The problem: Among the entries below, find the line with "todavía por más", then quote it and each following line up to and including the line with "Chacabuco. (Aplausos)", and nothing else.

Source texts of formatted documents
********

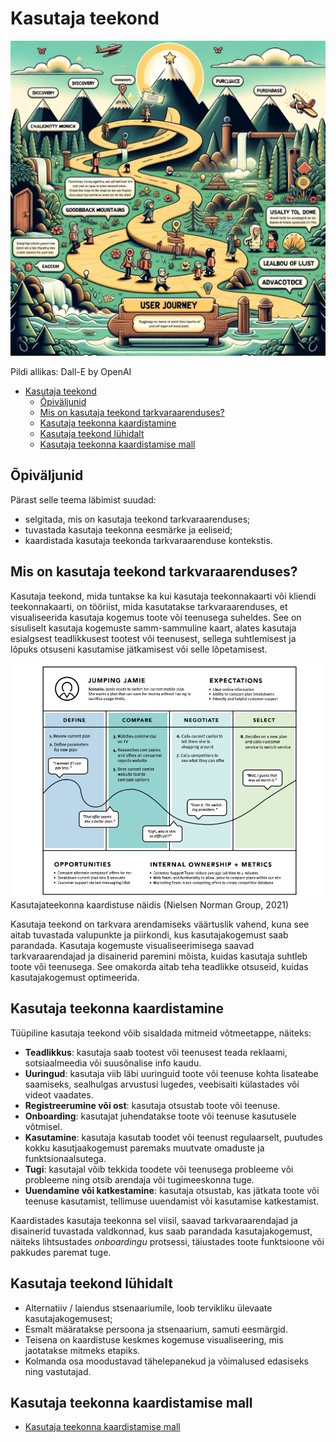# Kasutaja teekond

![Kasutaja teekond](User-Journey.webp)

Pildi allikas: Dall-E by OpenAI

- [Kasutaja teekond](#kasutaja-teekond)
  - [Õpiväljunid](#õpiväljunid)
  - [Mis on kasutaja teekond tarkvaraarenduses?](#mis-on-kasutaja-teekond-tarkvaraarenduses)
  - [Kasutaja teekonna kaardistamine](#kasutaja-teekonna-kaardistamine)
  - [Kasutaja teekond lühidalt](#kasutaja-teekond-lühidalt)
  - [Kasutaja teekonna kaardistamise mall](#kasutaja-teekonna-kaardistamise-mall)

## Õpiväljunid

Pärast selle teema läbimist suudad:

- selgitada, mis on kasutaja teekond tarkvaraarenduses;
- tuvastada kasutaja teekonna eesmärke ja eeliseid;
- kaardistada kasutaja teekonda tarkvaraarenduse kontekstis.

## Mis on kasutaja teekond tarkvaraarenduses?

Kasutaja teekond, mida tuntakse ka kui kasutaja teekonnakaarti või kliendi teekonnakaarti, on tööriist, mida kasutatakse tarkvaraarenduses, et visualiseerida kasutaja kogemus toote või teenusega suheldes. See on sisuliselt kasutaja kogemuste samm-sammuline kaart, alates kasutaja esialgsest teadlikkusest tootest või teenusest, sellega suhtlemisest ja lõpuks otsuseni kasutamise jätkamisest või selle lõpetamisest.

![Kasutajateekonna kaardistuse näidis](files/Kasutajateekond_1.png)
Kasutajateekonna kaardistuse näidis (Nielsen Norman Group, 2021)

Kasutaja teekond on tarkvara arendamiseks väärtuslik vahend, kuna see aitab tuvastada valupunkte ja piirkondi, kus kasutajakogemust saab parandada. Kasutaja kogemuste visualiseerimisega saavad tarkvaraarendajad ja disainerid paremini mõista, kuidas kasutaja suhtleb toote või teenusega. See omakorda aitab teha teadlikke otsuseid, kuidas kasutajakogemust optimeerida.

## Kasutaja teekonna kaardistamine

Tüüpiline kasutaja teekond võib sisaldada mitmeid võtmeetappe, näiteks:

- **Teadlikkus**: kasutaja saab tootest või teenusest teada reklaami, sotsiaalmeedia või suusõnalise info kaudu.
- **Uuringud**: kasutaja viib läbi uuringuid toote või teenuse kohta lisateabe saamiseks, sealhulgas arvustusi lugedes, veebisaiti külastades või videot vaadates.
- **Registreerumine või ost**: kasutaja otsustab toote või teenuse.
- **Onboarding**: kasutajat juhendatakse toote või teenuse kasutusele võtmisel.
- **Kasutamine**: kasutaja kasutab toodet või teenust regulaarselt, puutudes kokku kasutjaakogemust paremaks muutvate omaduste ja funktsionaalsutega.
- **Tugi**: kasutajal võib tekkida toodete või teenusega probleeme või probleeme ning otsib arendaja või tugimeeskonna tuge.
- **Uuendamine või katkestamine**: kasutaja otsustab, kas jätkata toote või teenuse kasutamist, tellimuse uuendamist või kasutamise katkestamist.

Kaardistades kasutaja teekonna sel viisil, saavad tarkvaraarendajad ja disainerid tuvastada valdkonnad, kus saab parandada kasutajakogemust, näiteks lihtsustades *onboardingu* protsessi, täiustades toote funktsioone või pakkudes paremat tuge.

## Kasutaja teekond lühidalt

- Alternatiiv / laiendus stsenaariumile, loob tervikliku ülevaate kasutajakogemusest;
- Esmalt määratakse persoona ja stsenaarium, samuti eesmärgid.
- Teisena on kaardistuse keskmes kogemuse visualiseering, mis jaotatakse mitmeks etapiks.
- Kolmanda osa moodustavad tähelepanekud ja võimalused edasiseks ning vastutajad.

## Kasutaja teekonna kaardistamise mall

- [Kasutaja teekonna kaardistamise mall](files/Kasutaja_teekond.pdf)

********

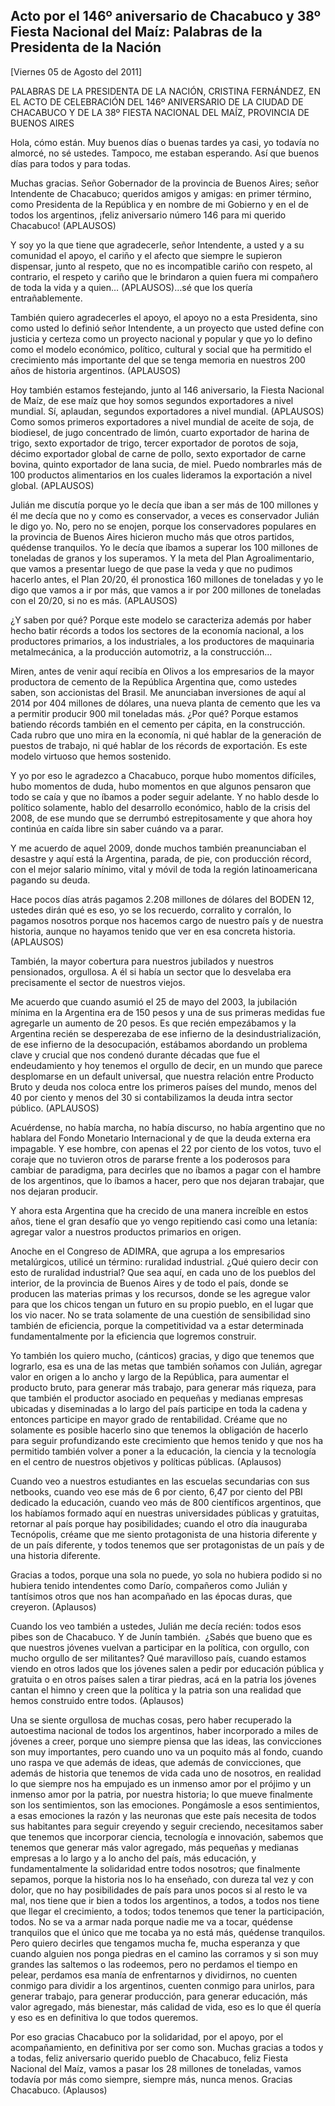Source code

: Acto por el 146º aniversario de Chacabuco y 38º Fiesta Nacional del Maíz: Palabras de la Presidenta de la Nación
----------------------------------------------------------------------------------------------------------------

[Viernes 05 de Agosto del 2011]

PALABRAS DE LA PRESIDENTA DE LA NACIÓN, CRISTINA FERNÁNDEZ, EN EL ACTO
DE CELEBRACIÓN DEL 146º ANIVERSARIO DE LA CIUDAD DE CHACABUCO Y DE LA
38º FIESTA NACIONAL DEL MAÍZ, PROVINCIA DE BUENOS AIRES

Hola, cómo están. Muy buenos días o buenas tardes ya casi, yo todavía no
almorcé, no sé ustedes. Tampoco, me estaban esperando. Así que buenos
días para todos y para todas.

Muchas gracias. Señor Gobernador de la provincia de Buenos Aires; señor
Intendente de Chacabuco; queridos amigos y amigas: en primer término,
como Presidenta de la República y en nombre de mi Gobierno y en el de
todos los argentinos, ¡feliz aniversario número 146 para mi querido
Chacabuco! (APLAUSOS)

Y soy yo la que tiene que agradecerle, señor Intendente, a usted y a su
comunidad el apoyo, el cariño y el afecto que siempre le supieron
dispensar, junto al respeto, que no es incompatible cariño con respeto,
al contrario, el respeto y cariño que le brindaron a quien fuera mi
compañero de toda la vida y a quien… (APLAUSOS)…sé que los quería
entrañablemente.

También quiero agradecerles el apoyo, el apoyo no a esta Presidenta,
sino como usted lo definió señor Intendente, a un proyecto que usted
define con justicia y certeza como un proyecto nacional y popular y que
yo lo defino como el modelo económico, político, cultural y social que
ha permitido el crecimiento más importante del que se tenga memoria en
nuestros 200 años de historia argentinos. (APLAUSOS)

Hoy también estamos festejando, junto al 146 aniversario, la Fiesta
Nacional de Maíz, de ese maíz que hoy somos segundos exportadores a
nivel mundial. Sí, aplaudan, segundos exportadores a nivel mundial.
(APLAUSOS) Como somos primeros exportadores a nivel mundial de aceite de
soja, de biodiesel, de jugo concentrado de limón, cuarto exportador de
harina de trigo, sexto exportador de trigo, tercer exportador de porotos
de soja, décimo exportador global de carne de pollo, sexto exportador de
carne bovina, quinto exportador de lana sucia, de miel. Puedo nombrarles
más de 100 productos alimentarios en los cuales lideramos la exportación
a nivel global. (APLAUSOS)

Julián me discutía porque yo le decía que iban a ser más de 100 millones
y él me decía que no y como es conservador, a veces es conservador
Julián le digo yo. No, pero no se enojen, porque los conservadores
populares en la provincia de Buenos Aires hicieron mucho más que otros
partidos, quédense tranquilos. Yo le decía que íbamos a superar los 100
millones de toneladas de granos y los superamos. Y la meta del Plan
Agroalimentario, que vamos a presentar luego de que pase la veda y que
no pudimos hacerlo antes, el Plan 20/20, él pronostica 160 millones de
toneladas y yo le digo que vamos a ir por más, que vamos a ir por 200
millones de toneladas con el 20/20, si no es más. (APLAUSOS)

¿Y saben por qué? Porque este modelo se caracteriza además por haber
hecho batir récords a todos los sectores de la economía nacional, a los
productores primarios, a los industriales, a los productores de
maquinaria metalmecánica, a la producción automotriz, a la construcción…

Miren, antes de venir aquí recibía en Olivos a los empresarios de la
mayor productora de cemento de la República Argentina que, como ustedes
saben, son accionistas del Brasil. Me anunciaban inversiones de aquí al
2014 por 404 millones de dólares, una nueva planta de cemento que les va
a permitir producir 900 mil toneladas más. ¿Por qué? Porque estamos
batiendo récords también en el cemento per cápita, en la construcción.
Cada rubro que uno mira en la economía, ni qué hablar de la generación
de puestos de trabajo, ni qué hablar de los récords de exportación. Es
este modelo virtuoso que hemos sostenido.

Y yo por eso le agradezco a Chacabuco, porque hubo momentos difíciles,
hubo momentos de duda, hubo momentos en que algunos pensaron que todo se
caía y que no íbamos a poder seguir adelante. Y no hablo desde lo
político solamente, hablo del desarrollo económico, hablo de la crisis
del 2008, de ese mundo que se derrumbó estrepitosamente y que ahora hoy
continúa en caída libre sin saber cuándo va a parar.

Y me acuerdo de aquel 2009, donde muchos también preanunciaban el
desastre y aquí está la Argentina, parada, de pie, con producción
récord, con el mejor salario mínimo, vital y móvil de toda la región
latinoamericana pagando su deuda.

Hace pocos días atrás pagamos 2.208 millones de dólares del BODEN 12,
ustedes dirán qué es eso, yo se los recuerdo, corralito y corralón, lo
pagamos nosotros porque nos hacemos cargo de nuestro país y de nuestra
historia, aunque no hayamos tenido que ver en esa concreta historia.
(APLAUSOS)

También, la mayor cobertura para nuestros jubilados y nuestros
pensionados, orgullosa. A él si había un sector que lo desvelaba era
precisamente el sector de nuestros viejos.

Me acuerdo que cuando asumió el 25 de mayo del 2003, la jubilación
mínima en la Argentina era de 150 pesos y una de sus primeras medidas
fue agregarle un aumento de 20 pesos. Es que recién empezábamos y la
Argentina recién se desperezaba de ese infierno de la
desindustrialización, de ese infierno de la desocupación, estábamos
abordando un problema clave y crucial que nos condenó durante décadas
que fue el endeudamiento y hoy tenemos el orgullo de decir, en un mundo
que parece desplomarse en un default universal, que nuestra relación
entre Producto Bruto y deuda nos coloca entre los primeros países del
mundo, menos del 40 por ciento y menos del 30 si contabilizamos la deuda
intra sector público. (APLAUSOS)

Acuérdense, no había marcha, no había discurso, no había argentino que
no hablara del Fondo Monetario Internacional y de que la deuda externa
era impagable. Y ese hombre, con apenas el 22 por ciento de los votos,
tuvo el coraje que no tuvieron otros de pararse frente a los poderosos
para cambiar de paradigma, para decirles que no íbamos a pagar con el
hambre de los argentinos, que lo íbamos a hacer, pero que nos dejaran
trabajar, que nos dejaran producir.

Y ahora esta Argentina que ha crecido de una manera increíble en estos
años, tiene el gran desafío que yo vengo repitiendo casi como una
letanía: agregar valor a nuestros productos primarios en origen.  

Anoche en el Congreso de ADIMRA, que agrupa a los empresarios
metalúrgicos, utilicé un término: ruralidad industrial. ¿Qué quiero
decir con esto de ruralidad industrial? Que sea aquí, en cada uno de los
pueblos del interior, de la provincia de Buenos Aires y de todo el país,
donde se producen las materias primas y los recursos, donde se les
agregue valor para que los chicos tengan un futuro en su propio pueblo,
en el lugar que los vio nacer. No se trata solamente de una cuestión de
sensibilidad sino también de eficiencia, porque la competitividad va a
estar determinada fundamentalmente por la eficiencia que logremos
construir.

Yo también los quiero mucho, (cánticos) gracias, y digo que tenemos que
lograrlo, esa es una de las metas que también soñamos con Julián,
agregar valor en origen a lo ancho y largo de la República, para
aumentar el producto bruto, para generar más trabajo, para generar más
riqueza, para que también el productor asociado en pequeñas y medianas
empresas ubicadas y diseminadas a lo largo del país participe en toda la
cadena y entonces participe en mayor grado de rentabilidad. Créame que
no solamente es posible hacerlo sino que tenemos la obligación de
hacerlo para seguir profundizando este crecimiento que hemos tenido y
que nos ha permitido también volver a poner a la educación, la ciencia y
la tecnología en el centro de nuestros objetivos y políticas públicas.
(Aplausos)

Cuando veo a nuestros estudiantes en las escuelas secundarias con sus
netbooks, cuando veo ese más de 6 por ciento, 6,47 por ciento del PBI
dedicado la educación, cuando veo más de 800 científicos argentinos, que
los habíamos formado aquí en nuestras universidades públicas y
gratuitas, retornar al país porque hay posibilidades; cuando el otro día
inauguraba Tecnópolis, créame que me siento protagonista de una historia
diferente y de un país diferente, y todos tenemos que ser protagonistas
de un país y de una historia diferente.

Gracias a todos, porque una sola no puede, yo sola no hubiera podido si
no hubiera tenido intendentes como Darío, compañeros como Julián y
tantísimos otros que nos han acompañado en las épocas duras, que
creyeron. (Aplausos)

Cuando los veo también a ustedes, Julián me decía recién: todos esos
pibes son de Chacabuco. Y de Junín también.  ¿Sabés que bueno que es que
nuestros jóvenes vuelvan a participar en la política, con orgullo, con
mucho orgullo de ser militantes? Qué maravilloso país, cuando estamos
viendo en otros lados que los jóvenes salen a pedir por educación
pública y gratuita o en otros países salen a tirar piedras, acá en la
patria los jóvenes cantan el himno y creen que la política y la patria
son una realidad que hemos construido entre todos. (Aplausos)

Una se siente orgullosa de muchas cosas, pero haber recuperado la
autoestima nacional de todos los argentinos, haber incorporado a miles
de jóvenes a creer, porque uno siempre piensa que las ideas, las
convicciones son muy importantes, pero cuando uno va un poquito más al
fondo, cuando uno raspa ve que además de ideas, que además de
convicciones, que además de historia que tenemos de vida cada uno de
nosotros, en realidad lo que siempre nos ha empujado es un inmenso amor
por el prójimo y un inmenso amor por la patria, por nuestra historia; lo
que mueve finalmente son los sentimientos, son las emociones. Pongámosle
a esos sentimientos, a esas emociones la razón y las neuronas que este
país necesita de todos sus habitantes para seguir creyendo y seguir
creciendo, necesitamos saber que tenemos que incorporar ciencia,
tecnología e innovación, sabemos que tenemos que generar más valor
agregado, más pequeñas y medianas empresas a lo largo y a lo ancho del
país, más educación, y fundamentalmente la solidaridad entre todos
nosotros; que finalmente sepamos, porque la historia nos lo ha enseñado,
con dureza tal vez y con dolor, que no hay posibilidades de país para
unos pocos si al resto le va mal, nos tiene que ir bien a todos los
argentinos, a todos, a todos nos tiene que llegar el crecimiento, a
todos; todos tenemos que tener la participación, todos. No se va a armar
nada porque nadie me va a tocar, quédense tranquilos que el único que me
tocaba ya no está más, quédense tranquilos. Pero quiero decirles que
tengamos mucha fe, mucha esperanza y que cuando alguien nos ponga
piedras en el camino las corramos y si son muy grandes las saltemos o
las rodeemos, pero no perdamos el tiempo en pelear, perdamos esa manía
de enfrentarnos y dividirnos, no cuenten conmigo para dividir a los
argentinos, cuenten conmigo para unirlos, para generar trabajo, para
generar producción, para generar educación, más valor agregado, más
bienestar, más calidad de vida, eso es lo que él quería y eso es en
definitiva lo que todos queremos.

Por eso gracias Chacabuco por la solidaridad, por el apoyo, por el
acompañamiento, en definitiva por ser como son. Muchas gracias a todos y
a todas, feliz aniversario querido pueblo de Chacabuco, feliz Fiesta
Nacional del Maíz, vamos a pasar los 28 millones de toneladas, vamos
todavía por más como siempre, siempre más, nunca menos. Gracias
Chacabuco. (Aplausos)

********

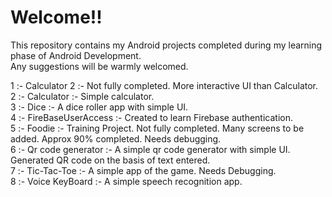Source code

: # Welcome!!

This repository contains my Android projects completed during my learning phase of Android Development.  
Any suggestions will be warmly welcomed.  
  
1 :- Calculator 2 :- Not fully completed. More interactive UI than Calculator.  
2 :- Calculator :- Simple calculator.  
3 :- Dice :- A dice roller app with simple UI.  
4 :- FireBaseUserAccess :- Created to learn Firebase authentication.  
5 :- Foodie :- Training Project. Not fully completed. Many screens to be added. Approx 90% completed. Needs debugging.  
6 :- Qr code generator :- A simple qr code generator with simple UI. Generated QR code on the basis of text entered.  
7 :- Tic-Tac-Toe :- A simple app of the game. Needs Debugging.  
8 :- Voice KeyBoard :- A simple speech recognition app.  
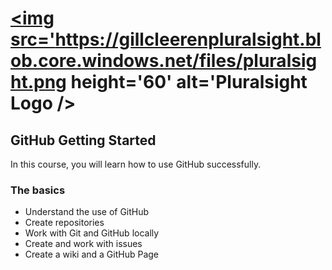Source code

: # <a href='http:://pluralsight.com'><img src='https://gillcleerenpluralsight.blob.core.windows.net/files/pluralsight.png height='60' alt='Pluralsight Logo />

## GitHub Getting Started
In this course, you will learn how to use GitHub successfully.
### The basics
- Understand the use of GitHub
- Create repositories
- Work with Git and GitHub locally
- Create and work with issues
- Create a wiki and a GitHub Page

********

Solution to this exercise:
todavía por más como siempre, siempre más, nunca menos. Gracias
Chacabuco. (Aplausos)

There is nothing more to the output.